Retype exactly the lines from the one with "运用的技术栈：node + express" down to the final line of the material below, both included, and nothing more.

:::::

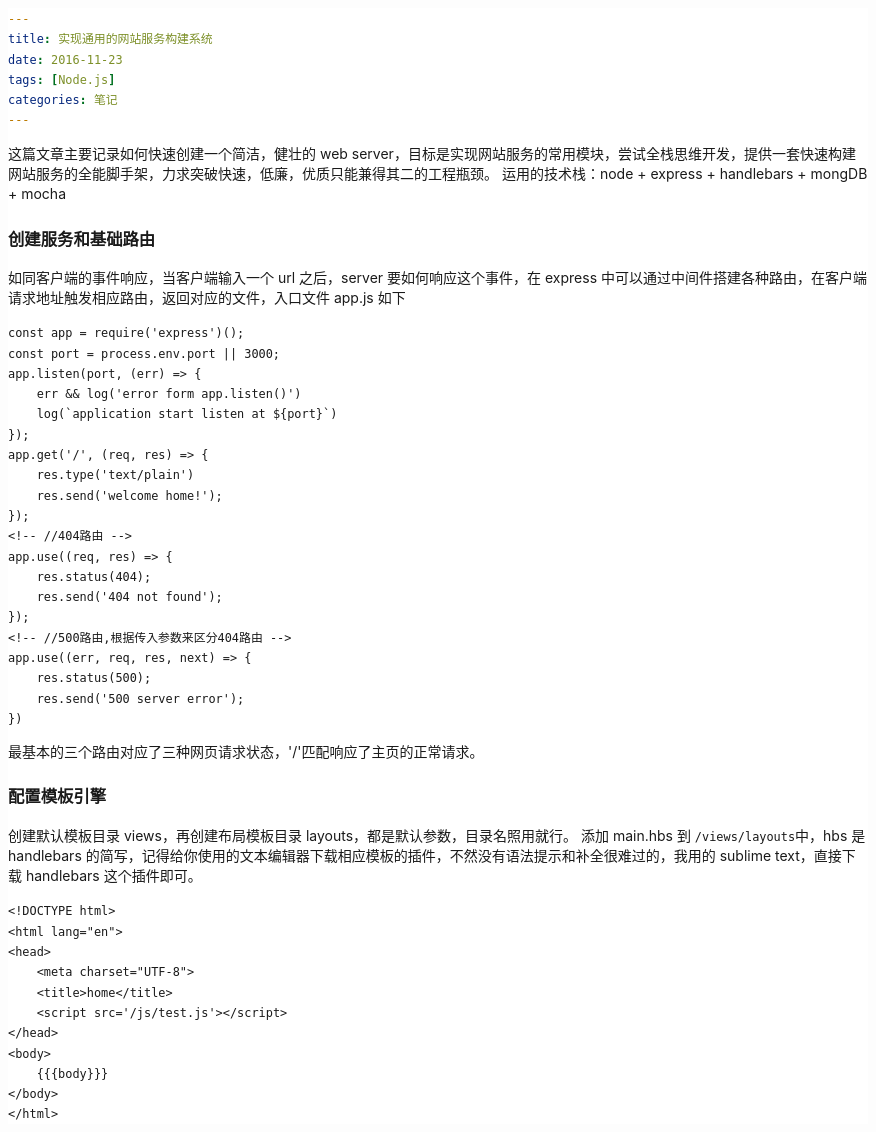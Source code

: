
```yaml
---
title: 实现通用的网站服务构建系统
date: 2016-11-23
tags: [Node.js]
categories: 笔记
---
```


这篇文章主要记录如何快速创建一个简洁，健壮的 web server，目标是实现网站服务的常用模块，尝试全栈思维开发，提供一套快速构建网站服务的全能脚手架，力求突破快速，低廉，优质只能兼得其二的工程瓶颈。
运用的技术栈：node + express + handlebars + mongDB + mocha

### 创建服务和基础路由

如同客户端的事件响应，当客户端输入一个 url 之后，server 要如何响应这个事件，在 express 中可以通过中间件搭建各种路由，在客户端请求地址触发相应路由，返回对应的文件，入口文件 app.js 如下

```
const app = require('express')();
const port = process.env.port || 3000;
app.listen(port, (err) => {
    err && log('error form app.listen()')
    log(`application start listen at ${port}`)
});
app.get('/', (req, res) => {
    res.type('text/plain')
    res.send('welcome home!');
});
<!-- //404路由 -->
app.use((req, res) => {
    res.status(404);
    res.send('404 not found');
});
<!-- //500路由,根据传入参数来区分404路由 -->
app.use((err, req, res, next) => {
    res.status(500);
    res.send('500 server error');
})
```

最基本的三个路由对应了三种网页请求状态，'/'匹配响应了主页的正常请求。

### 配置模板引擎

创建默认模板目录 views，再创建布局模板目录 layouts，都是默认参数，目录名照用就行。
添加 main.hbs 到 `/views/layouts`中，hbs 是 handlebars 的简写，记得给你使用的文本编辑器下载相应模板的插件，不然没有语法提示和补全很难过的，我用的 sublime text，直接下载 handlebars 这个插件即可。

```
<!DOCTYPE html>
<html lang="en">
<head>
	<meta charset="UTF-8">
	<title>home</title>
	<script src='/js/test.js'></script>
</head>
<body>
	{{{body}}}
</body>
</html>
```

:::::

TASK OUTPUT:
运用的技术栈：node + express + handlebars + mongDB + mocha

### 创建服务和基础路由

如同客户端的事件响应，当客户端输入一个 url 之后，server 要如何响应这个事件，在 express 中可以通过中间件搭建各种路由，在客户端请求地址触发相应路由，返回对应的文件，入口文件 app.js 如下

```
const app = require('express')();
const port = process.env.port || 3000;
app.listen(port, (err) => {
    err && log('error form app.listen()')
    log(`application start listen at ${port}`)
});
app.get('/', (req, res) => {
    res.type('text/plain')
    res.send('welcome home!');
});
<!-- //404路由 -->
app.use((req, res) => {
    res.status(404);
    res.send('404 not found');
});
<!-- //500路由,根据传入参数来区分404路由 -->
app.use((err, req, res, next) => {
    res.status(500);
    res.send('500 server error');
})
```

最基本的三个路由对应了三种网页请求状态，'/'匹配响应了主页的正常请求。

### 配置模板引擎

创建默认模板目录 views，再创建布局模板目录 layouts，都是默认参数，目录名照用就行。
添加 main.hbs 到 `/views/layouts`中，hbs 是 handlebars 的简写，记得给你使用的文本编辑器下载相应模板的插件，不然没有语法提示和补全很难过的，我用的 sublime text，直接下载 handlebars 这个插件即可。

```
<!DOCTYPE html>
<html lang="en">
<head>
	<meta charset="UTF-8">
	<title>home</title>
	<script src='/js/test.js'></script>
</head>
<body>
	{{{body}}}
</body>
</html>
```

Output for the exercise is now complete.